Source records:
____

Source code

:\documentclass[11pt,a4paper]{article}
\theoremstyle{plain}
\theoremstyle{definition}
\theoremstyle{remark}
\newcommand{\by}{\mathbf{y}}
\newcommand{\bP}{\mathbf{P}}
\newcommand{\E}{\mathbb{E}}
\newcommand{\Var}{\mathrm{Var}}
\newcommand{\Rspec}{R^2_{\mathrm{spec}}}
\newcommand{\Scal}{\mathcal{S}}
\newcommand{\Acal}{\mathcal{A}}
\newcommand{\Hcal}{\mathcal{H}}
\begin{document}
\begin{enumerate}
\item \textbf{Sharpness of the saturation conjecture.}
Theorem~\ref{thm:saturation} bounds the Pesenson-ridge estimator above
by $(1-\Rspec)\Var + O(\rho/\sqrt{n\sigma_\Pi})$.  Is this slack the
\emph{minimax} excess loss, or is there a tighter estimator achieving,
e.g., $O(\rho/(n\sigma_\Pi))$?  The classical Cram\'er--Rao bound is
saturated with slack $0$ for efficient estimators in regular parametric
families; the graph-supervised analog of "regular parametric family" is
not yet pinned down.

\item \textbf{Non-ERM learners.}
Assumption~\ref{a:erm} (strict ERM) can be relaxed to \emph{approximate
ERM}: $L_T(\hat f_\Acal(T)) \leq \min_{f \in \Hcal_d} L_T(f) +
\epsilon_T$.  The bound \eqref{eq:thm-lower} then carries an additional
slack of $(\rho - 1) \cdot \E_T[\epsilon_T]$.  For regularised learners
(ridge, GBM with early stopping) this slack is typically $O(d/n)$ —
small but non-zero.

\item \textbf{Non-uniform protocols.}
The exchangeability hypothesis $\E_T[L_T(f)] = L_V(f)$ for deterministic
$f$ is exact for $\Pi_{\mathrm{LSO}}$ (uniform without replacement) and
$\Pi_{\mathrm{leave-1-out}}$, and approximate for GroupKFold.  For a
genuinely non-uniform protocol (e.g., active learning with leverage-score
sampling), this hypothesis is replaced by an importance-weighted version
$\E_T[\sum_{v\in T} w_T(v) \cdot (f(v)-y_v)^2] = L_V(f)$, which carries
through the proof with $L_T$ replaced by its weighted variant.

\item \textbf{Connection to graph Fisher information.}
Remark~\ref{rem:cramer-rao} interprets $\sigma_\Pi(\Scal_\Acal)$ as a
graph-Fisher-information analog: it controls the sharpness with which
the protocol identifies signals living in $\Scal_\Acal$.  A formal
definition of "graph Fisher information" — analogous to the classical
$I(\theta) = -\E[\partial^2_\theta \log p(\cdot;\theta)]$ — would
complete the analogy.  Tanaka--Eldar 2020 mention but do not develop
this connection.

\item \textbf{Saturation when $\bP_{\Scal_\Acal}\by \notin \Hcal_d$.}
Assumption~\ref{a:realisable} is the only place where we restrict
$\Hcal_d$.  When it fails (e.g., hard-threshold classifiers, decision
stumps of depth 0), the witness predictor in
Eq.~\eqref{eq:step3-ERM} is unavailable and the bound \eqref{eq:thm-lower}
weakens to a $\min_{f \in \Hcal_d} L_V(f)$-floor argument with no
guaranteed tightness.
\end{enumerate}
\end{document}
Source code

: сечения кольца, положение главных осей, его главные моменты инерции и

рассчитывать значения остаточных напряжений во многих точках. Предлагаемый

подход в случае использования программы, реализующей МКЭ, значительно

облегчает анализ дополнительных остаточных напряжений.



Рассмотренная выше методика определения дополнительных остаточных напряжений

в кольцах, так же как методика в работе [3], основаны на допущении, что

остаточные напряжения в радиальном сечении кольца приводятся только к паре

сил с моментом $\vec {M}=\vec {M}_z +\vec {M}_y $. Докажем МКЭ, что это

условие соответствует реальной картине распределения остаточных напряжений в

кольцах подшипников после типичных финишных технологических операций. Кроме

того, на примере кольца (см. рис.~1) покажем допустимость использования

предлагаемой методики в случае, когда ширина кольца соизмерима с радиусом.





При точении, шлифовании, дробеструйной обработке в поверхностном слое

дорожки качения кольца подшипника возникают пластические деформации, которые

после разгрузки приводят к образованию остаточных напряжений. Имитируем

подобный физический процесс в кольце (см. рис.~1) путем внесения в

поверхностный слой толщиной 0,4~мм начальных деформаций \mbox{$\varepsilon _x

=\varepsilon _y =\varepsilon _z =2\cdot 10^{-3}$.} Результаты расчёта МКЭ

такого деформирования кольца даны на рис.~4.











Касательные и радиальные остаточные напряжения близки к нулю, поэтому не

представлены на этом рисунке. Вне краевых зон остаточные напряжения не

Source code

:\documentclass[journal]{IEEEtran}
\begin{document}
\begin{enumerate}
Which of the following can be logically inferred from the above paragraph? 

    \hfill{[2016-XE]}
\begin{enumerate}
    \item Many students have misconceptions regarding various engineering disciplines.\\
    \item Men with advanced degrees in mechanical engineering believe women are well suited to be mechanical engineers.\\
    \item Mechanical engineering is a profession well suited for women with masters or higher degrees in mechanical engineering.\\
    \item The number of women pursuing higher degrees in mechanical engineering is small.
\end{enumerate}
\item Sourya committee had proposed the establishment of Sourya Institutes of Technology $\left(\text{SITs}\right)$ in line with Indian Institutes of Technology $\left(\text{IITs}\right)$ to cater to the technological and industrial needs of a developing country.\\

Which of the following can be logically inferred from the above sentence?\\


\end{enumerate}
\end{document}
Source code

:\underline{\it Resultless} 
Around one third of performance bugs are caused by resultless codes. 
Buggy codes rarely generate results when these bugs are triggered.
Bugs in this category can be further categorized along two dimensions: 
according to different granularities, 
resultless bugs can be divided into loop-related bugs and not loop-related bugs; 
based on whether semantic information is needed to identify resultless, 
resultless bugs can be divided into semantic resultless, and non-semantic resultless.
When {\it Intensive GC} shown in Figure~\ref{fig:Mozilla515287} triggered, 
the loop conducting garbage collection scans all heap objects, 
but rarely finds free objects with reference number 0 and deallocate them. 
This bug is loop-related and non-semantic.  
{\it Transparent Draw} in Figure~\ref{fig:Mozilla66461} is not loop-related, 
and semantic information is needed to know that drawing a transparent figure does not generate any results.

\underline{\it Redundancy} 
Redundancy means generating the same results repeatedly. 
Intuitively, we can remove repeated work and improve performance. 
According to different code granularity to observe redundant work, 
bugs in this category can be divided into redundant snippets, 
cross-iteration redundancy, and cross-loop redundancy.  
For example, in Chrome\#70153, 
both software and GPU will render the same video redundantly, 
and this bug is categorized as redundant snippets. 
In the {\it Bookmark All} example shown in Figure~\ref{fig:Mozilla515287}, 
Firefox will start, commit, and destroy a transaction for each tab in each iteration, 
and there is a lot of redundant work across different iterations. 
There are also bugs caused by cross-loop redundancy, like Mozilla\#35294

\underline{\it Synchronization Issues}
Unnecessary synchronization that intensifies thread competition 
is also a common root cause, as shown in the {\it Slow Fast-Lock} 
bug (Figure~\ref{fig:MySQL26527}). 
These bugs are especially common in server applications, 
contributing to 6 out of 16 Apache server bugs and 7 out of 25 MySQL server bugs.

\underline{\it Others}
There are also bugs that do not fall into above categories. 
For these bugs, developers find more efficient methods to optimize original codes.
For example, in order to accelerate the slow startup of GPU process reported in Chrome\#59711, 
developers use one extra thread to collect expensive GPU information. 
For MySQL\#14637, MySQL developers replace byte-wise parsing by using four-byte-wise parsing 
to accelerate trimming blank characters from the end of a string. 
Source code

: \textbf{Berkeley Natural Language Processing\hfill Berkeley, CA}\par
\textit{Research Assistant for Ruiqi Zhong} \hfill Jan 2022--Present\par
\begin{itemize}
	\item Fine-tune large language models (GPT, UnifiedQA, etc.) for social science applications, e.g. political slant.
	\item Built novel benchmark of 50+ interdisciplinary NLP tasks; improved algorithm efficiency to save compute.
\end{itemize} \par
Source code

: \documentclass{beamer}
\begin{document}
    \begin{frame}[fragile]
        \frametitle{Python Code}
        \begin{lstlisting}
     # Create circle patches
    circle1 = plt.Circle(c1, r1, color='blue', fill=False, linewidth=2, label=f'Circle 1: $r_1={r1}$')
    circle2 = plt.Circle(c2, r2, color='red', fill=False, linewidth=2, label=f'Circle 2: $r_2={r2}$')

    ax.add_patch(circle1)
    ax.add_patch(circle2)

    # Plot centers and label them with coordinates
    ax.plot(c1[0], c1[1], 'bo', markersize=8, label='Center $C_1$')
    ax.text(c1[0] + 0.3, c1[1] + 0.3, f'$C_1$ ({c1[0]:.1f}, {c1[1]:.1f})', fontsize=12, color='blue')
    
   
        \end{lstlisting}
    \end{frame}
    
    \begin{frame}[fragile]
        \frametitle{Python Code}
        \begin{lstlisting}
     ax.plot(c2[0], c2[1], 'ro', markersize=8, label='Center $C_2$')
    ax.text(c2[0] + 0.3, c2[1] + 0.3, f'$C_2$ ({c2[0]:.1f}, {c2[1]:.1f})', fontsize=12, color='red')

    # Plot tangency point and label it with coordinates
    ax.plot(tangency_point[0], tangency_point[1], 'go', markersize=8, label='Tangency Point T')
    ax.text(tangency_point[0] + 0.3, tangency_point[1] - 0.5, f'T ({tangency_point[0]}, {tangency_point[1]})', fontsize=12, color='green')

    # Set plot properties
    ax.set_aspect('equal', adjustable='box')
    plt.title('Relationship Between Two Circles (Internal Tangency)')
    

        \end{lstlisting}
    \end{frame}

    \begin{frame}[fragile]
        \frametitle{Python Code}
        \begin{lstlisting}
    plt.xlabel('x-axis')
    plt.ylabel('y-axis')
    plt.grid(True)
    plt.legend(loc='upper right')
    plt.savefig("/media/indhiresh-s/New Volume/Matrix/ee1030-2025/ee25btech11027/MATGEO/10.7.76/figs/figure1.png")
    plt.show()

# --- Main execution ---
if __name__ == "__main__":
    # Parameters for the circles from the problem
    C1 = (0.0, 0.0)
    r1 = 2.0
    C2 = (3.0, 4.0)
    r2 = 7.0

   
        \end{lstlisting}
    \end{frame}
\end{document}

____

What is the number of lines above that hold the string "markersize"? Answer with that number alone.

Exercise response: 3